Party Girl_ A Novel - Anna David [32]
“Hello, there!” Kane’s exceedingly recognizable voice booms as he buzzes the door. I push it open and see Kane standing on a porch at the top of a flight of white stairs overlooking a tree-filled garden. A man sits strumming—or maybe tuning—a guitar on the couch on the porch and Kane casually introduces me as I walk up the stairs.
“Greg, Amelia. Amelia, Greg.” Greg gives me a simultaneous nod and smile, managing to wordlessly communicate the fact that he thinks I’m Kane’s plaything for the night and thus not worth shaking hands with, or even acknowledging for more than about half a second. The fact that Kane doesn’t introduce me as “Amelia from Absolutely Fabulous” is also duly noted. Whether Greg is an assistant, guitar tuner, band mate, or roommate is likewise not addressed.
“Would you like tea?” Kane asks as he leads me into his gadget-filled kitchen.
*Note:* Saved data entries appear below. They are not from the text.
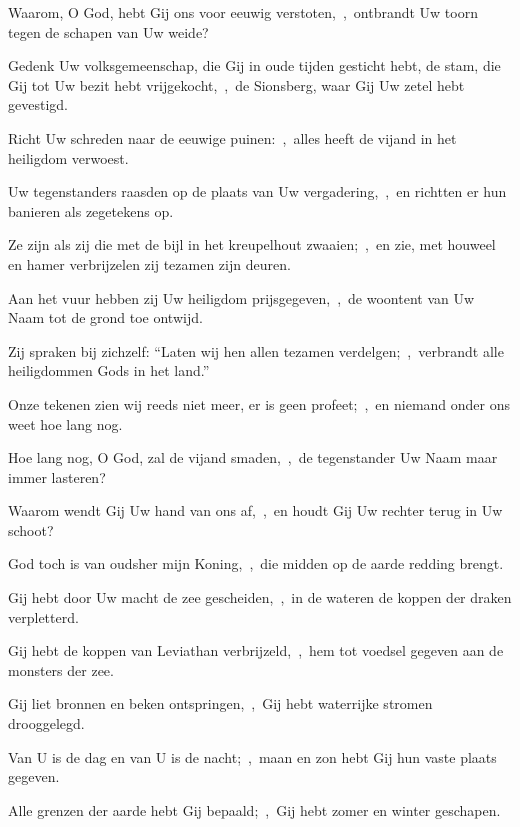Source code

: \documentclass[12pt,twoside,a5paper]{article}
\begin{document}


\begin{halfparskip}
  Waarom, O God, hebt Gij ons voor eeuwig verstoten,~\sep\ ontbrandt Uw toorn tegen de schapen van Uw weide?


  Gedenk Uw volksgemeenschap, die Gij in oude tijden gesticht hebt, de stam, die Gij tot Uw bezit hebt vrijgekocht,~\sep\ de Sionsberg, waar Gij Uw zetel hebt gevestigd.

  Richt Uw schreden naar de eeuwige puinen:~\sep\ alles heeft de vijand in het heiligdom verwoest.

  Uw tegenstanders raasden op de plaats van Uw vergadering,~\sep\ en richtten er hun banieren als zegetekens op.

  Ze zijn als zij die met de bijl in het kreupelhout zwaaien;~\sep\ en zie, met houweel en hamer verbrijzelen zij tezamen zijn deuren.

  Aan het vuur hebben zij Uw heiligdom prijsgegeven,~\sep\ de woontent van Uw Naam tot de grond toe ontwijd.

  Zij spraken bij zichzelf: ``Laten wij hen allen tezamen verdelgen;~\sep\ verbrandt alle heiligdommen Gods in het land.''

  Onze tekenen zien wij reeds niet meer, er is geen profeet;~\sep\ en niemand onder ons weet hoe lang nog.

  Hoe lang nog, O God, zal de vijand smaden,~\sep\ de tegenstander Uw Naam maar immer lasteren?

  Waarom wendt Gij Uw hand van ons af,~\sep\ en houdt Gij Uw rechter terug in Uw schoot?
\end{halfparskip}


\begin{halfparskip}
  God toch is van oudsher mijn Koning,~\sep\ die midden op de aarde redding brengt.

  Gij hebt door Uw macht de zee gescheiden,~\sep\ in de wateren de koppen der draken verpletterd.

  Gij hebt de koppen van Leviathan verbrijzeld,~\sep\ hem tot voedsel gegeven aan de monsters der zee.

  Gij liet bronnen en beken ontspringen,~\sep\ Gij hebt waterrijke stromen drooggelegd.

  Van U is de dag en van U is de nacht;~\sep\ maan en zon hebt Gij hun vaste plaats gegeven.

  Alle grenzen der aarde hebt Gij bepaald;~\sep\ Gij hebt zomer en winter geschapen.
\end{halfparskip}
\end{document}

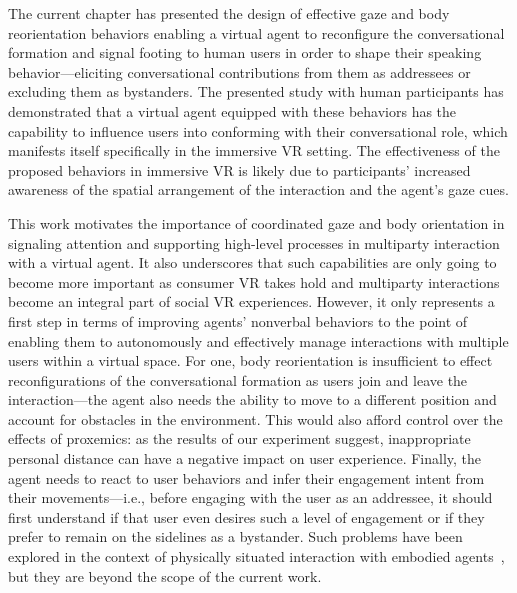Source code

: The current chapter has presented the design of effective gaze and body reorientation behaviors enabling a virtual agent to reconfigure the conversational formation and signal footing to human users in order to shape their speaking behavior---eliciting conversational contributions from them as addressees or excluding them as bystanders. The presented study with human participants has demonstrated that a virtual agent equipped with these behaviors has the capability to influence users into conforming with their conversational role, which manifests itself specifically in the immersive VR setting. The effectiveness of the proposed behaviors in immersive VR is likely due to participants' increased awareness of the spatial arrangement of the interaction and the agent's gaze cues.

This work motivates the importance of coordinated gaze and body orientation in signaling attention and supporting high-level processes in multiparty interaction with a virtual agent. It also underscores that such capabilities are only going to become more important as consumer VR takes hold and multiparty interactions become an integral part of social VR experiences. However, it only represents a first step in terms of improving agents' nonverbal behaviors to the point of enabling them to autonomously and effectively manage interactions with multiple users within a virtual space. For one, body reorientation is insufficient to effect reconfigurations of the conversational formation as users join and leave the interaction---the agent also needs the ability to move to a different position and account for obstacles in the environment. This would also afford control over the effects of proxemics: as the results of our experiment suggest, inappropriate personal distance can have a negative impact on user experience. Finally, the agent needs to react to user behaviors and infer their engagement intent from their movements---i.e., before engaging with the user as an addressee, it should first understand if that user even desires such a level of engagement or if they prefer to remain on the sidelines as a bystander. Such problems have been explored in the context of physically situated interaction with embodied agents~\citep{bohus2009models}, but they are beyond the scope of the current work.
He opens a drawer that seems to contain every type of tea known to man, and even some that probably aren’t. People from England are way too damn obsessed with tea.
“Do you have anything a little…stronger?” I ask, feeling corny and like I’m reciting dialogue out of a made-for-TV movie starring Tori Spelling. “A beer? Or a drink-drink?” It hadn’t even crossed my mind that he wouldn’t offer me a real drink, even though this was a follow-up interview and all. Of course, I interview people when I’m stone cold sober—most of the time, anyway—but this situation was already feeling like it was veering into decidedly un-interview-like territory and I was thus feeling like a drink was sounding mighty appealing, if not downright necessary.
“I’m afraid I don’t, Sweetheart,” he says. “But I can make you a strong tea.”
Kane whistles as he throws a tea bag in a ceramic mug and holds it under a boiling water faucet, motioning for me to sit down on the couch in this sort of sitting room off the kitchen. The whole place is loftlike and open, so I can hear Greg playing chords like he’s sitting on the same couch.
“So, we didn’t really get into too much detail about your childhood,” I say, as Kane sits down next to me. He sighs and I don’t really blame him. What he had said had sounded intensely depressing—Dad abandoning the family, Mom drinking heavily, the usual ingredients of a tragic childhood—and I’d been so uncomfortable about having to make him pontificate about these things yesterday that I’d changed the subject altogether. But such details are Absolutely Fabulous’s bread and butter so I know there’s no avoiding them now.
I notice that Kane is glancing at the tape recorder rather incredulously, like he hadn’t actually expected for me to bust it out. Am I the stupidest person alive? Does everyone know that “follow-up interview at my house” is actually code for “come to my fancy house and fuck me”?
Don’t get me wrong. I really don’t have any problem with sleeping with him, at least in theory. But there would be plenty of time for that later, after I’m able to get him to reveal personal, painful secrets in what would go down in history as the preeminent Kane interview.
“Look, Kane, as I told you before, I’m going to need to talk to some of your friends—famous friends, if possible—about you for the story,” I say. Most celebrities are usually fairly quick to offer up the phone number for their sister or Bruce Willis or Andy Dick or some other random celebrity they consider a friend. But Kane had kind of ignored the question when I’d asked him about this yesterday. Now, though, he smiles and says he can get me in touch with Joni Mitchell and some backup musician.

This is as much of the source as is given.